Inter irrisionem (quam in I corollario malam esse dixi) et risum magnam agnosco differentiam. Nam risus ut et jocus mera est lætitia adeoque modo excessum non habeat, per se bonus est (per propositionem 41 hujus). Nihil profecto nisi torva et tristis superstitio delectari prohibet. Nam qui magis decet famem et sitim extinguere quam melancholiam expellere ? Mea hæc est ratio et sic animum induxi meum. Nullum numen nec alius nisi invidus mea impotentia et incommodo delectatur nec nobis lacrimas, singultus, metum et alia hujusmodi quæ animi impotentis sunt signa, virtuti ducit sed contra quo majore lætitia afficimur eo ad majorem perfectionem transimus hoc est eo nos magis de natura divina participare necesse est. Rebus itaque uti et iis quantum fieri potest delectari (non quidem ad nauseam usque nam hoc delectari non est) viri est sapientis. Viri inquam sapientis est moderato et suavi cibo et potu se reficere et recreare ut et odoribus, plantarum virentium amœnitate, ornatu, musica, ludis exercitatoriis, theatris et aliis hujusmodi quibus unusquisque absque ullo alterius damno uti potest. Corpus namque humanum ex plurimis diversæ naturæ partibus componitur quæ continuo novo alimento indigent et vario ut totum corpus ad omnia quæ ex ipsius natura sequi possunt, æque aptum sit et consequenter ut mens etiam æque apta sit ad plura simul intelligendum. Hoc itaque vivendi institutum et cum nostris principiis et cum communi praxi optime convenit ; quare si quæ alia, hæc vivendi ratio optima est et omnibus modis commendanda nec opus est de his clarius neque prolixius agere.

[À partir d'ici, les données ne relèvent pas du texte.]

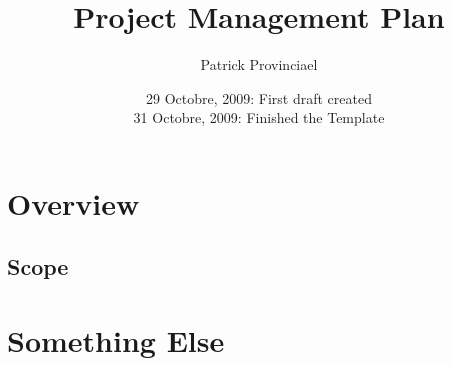 \documentclass[a4paper, 12pt]{article}
\begin{document}
\title{Project Management Plan}
\author{Patrick Provinciael}
\date{	29 Octobre, 2009: First draft created \\
	31 Octobre, 2009: Finished the Template}
\maketitle

\section{Overview}

\subsection{Scope}

\section{Something Else}
\end{document}
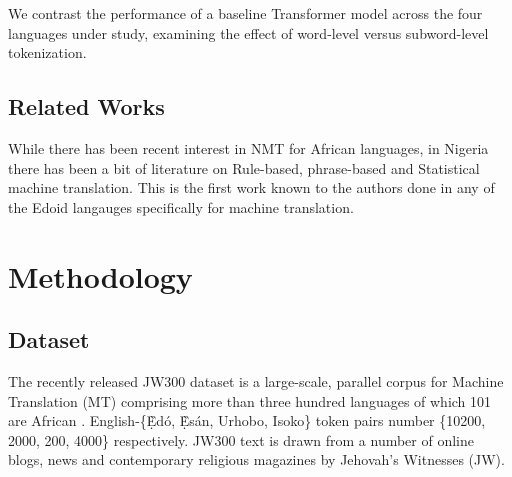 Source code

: \documentclass{article} %
\begin{document}
We contrast the performance of a baseline Transformer model across the four languages under study, examining the effect of word-level versus subword-level tokenization.






\subsection{Related Works}

While there has been recent interest in NMT for African languages, in Nigeria there has been a bit of literature on Rule-based, phrase-based and Statistical machine translation. This is the first work known to the authors done in any of the Edoid langauges specifically for machine translation.


\section{Methodology}
\label{methods}

\subsection{Dataset}
The recently released JW300 dataset is a large-scale, parallel corpus for Machine Translation (MT) comprising more than three hundred languages of which 101 are African \citep{agic-vulic-2019-jw300}. English-\{\d{\`E}d{\'o}, \d{\`E}s{\'a}n, Urhobo, Isoko\} token pairs number \{10200, 2000, 200, 4000\} respectively. JW300 text is drawn from a number of online blogs, news and contemporary religious magazines by Jehovah's Witnesses (JW).
\end{document}
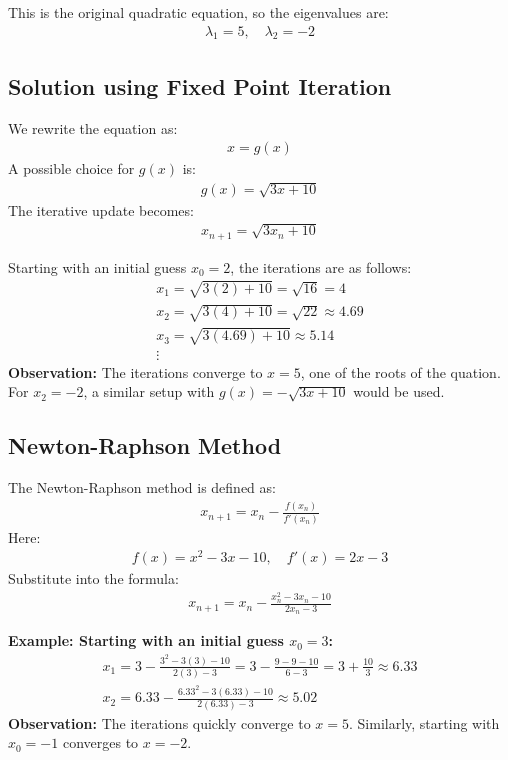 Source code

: \documentclass[journal]{IEEEtran}
\begin{document}
This is the original quadratic equation, so the eigenvalues are:
\begin{align}
    \lambda_1 = 5, \quad \lambda_2 = -2
\end{align}

\subsection*{ Solution using Fixed Point Iteration}
We rewrite the equation as:
\begin{align}
    x = g(x)
\end{align}
A possible choice for \( g(x) \) is:
\begin{align}
    g(x) = \sqrt{3x + 10}
\end{align}
The iterative update becomes:
\begin{align}
    x_{n+1} = \sqrt{3x_n + 10}
\end{align}

Starting with an initial guess \( x_0 = 2 \), the iterations are as follows:
\begin{align}
    x_1 = \sqrt{3(2) + 10} = \sqrt{16} = 4 \\
    x_2 = \sqrt{3(4) + 10} = \sqrt{22} \approx 4.69 \\
    x_3 = \sqrt{3(4.69) + 10} \approx 5.14 \\
    \vdots
\end{align}
\textbf{Observation:} The iterations converge to \( x = 5 \), one of the roots of the quation. For \( x_2 = -2 \), a similar setup with \( g(x) = -\sqrt{3x + 10} \) would be used.

\subsection*{ Newton-Raphson Method}
The Newton-Raphson method is defined as:
\begin{align}
    x_{n+1} = x_n - \frac{f(x_n)}{f'(x_n)}
\end{align}
Here:
\begin{align}
    f(x) = x^2 - 3x - 10, \quad f'(x) = 2x - 3
\end{align}
Substitute into the formula:
\begin{align}
    x_{n+1} = x_n - \frac{x_n^2 - 3x_n - 10}{2x_n - 3}
\end{align}

\textbf{Example: Starting with an initial guess \( x_0 = 3 \):}
\begin{align}
    x_1 = 3 - \frac{3^2 - 3(3) - 10}{2(3) - 3} = 3 - \frac{9 - 9 - 10}{6 - 3} = 3 + \frac{10}{3} \approx 6.33 \\
    x_2 = 6.33 - \frac{6.33^2 - 3(6.33) - 10}{2(6.33) - 3} \approx 5.02
\end{align}
\textbf{Observation:} The iterations quickly converge to \( x = 5 \). Similarly, starting with \( x_0 = -1 \) converges to \( x = -2 \).
\end{document}
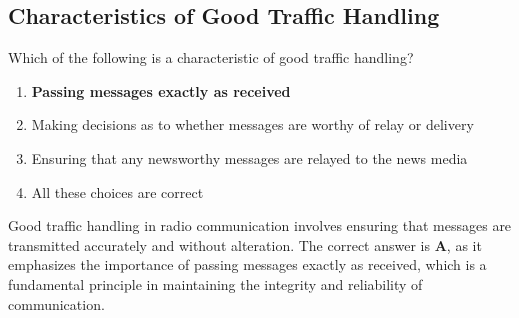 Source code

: \subsection{Characteristics of Good Traffic Handling}
\label{T2C08}

\begin{tcolorbox}[colback=gray!10!white,colframe=black!75!black,title=T2C08]
Which of the following is a characteristic of good traffic handling?
\begin{enumerate}[noitemsep]
    \item \textbf{Passing messages exactly as received}
    \item Making decisions as to whether messages are worthy of relay or delivery
    \item Ensuring that any newsworthy messages are relayed to the news media
    \item All these choices are correct
\end{enumerate}
\end{tcolorbox}

Good traffic handling in radio communication involves ensuring that messages are transmitted accurately and without alteration. The correct answer is \textbf{A}, as it emphasizes the importance of passing messages exactly as received, which is a fundamental principle in maintaining the integrity and reliability of communication. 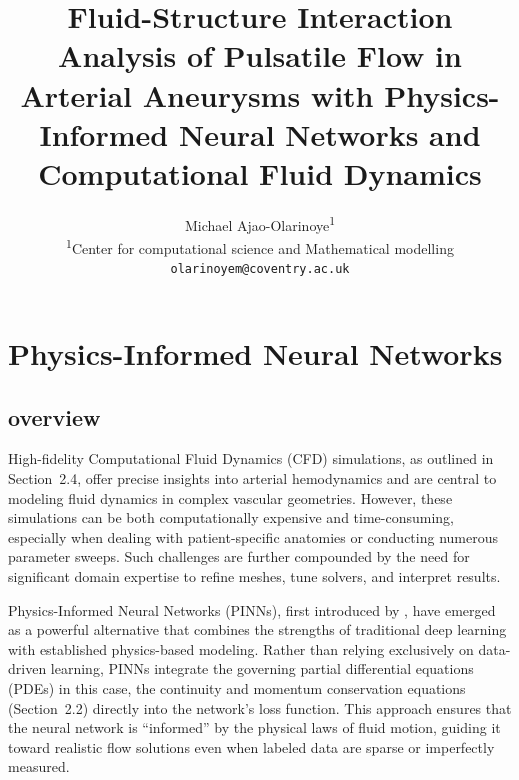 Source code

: \documentclass[12pt, a4paper]{article}
\title{
    \vspace{-2cm} %
    \large \textbf{Fluid-Structure Interaction Analysis of Pulsatile Flow in Arterial Aneurysms with Physics-Informed Neural Networks and Computational Fluid Dynamics}\\
}
\author{
    Michael Ajao-Olarinoye\textsuperscript{1} \\
    \textsuperscript{1}Center for computational science and Mathematical modelling \\
    \texttt{olarinoyem@coventry.ac.uk}
}
\date{}
\begin{document}
\maketitle




\section{Physics-Informed Neural Networks}
\label{sec:PINNs}

\subsection{overview}
\label{sec:PINN_Overview}

High-fidelity Computational Fluid Dynamics (CFD) simulations, as outlined in Section~2.4, offer precise insights into arterial hemodynamics and are central to modeling fluid dynamics in complex vascular geometries. However, these simulations can be both computationally expensive and time-consuming, especially when dealing with patient-specific anatomies or conducting numerous parameter sweeps. Such challenges are further compounded by the need for significant domain expertise to refine meshes, tune solvers, and interpret results.

Physics-Informed Neural Networks (PINNs), first introduced by \citet{raissi2019physics}, have emerged as a powerful alternative that combines the strengths of traditional deep learning with established physics-based modeling. Rather than relying exclusively on data-driven learning, PINNs integrate the governing partial differential equations (PDEs) in this case, the continuity and momentum conservation equations (Section~2.2) directly into the network's loss function. This approach ensures that the neural network is ``informed'' by the physical laws of fluid motion, guiding it toward realistic flow solutions even when labeled data are sparse or imperfectly measured.
\end{document}
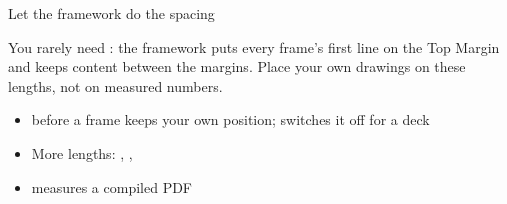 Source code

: \begin{standardframe}{Let the framework do the spacing}
\begin{minipage}[t]{0.5\linewidth}
	\end{minipage}\hfill
	\begin{minipage}[t]{0.46\linewidth}\vspace{0pt}
		{\small\SMLineTop You rarely need : the framework puts every
		frame's first line on the Top Margin and keeps content between the
		margins. Place your own drawings on these lengths, not on measured
		numbers.\par}
		\medskip
		\begin{itemize}
			\item {} before a frame keeps your own position;  switches it off for a deck
			\item More lengths: , , 
			\item {} measures a compiled PDF
		\end{itemize}
	\end{minipage}
\end{standardframe}
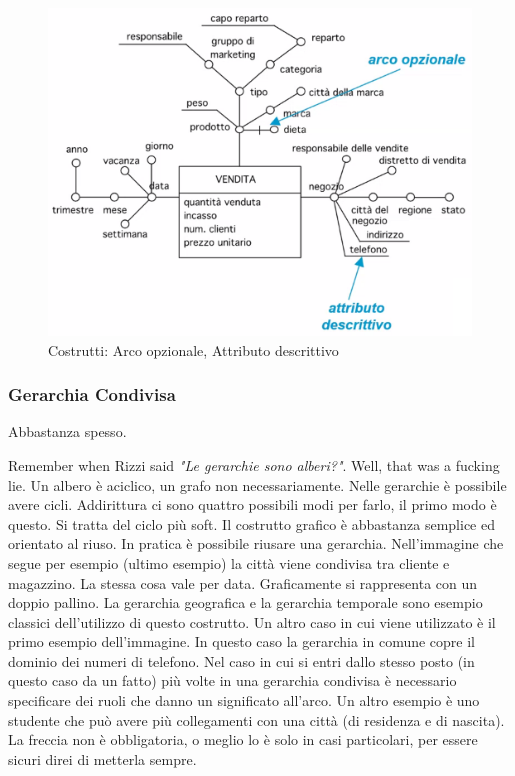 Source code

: \begin{figure}[H]
	\begin{center}
		\includegraphics[width=0.7\linewidth]{img/optdesc.png}
		\caption{Costrutti: Arco opzionale, Attributo descrittivo}
	\end{center}
\end{figure}

\subsubsection{Gerarchia Condivisa}
\begin{info}
	Abbastanza spesso.
\end{info}
Remember when Rizzi said \textit{"Le gerarchie sono alberi?"}. Well, that was a fucking lie.\newline
Un albero è aciclico, un grafo non necessariamente. Nelle gerarchie è possibile avere cicli. Addirittura ci sono quattro possibili modi per farlo, il primo modo è questo. Si tratta del ciclo più soft. Il costrutto grafico è abbastanza semplice ed orientato al riuso. In pratica è possibile riusare una gerarchia. Nell'immagine che segue per esempio (ultimo esempio) la città viene condivisa tra cliente e magazzino. La stessa cosa vale per data. Graficamente si rappresenta con un doppio pallino. La gerarchia geografica e la gerarchia temporale sono esempio classici dell'utilizzo di questo costrutto.\newline\newline
Un altro caso in cui viene utilizzato è il primo esempio dell'immagine. In questo caso la gerarchia in comune copre il dominio dei numeri di telefono. Nel caso in cui si entri dallo stesso posto (in questo caso da un fatto) più volte in una gerarchia condivisa è necessario specificare dei ruoli che danno un significato all'arco. Un altro esempio è uno studente che può avere più collegamenti con una città (di residenza e di nascita).\newline
La freccia non è obbligatoria, o meglio lo è solo in casi particolari, per essere sicuri direi di metterla sempre.\newline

[*(Saisset :) Entre la dérision (que j’ai appelée passion mauvaise dans le Coroll. 1) et le rire, je reconnais une grande différence ; car le rire, comme le badinage, est un pur sentiment de joie ; par conséquent il ne peut avoir d’excès et de soi il est bon (par la Propos. 41). En quoi, en effet, est-il plus convenable de soulager sa faim ou sa soif que de chasser la mélancolie ? Telle est du moins ma manière de voir, quant à moi, et j’ai disposé mon esprit en conséquence. Aucune divinité, ni qui que ce soit, excepté un envieux, ne peut prendre plaisir au spectacle de mon impuissance et de mes misères, et m’imputer à bien les larmes, les sanglots, la crainte, tous ces signes d’une âme impuissante. Au contraire, plus nous avons de joie, plus nous acquérons de perfection ; en d’autres termes, plus nous participons nécessairement à la nature divine. Il est donc d’un homme sage d’user des choses de la vie et d’en jouir autant que possible (pourvu que cela n’aille pas jusqu’au dégoût, car alors ce n’est plus jouir). Oui, il est d’un homme sage de se réparer par une nourriture modérée et agréable, de charmer ses sens du parfum et de l’éclat verdoyant des plantes, d’orner même son vêtement, de jouir de la musique, des jeux, des spectacles et de tous les divertissements que chacun peut se donner sans dommage pour personne. En effet, le corps humain se compose de plusieurs parties de différente nature, qui ont continuellement besoin d’aliments nouveaux et variés, afin que le corps tout entier soit plus propre à toutes les fonctions qui résultent de sa nature, et par suite, afin que l’âme soit plus propre, à son tour, aux fonctions de la pensée. Cette règle de conduite que nous donnons est donc en parfait accord et avec nos principes, et avec la pratique ordinaire. Si donc il y a des règles différentes, celle-ci est la meilleure et la plus recommandable de toutes façons, et il n’est pas nécessaire de s’expliquer sur ce point plus clairement et avec plus d’étendue.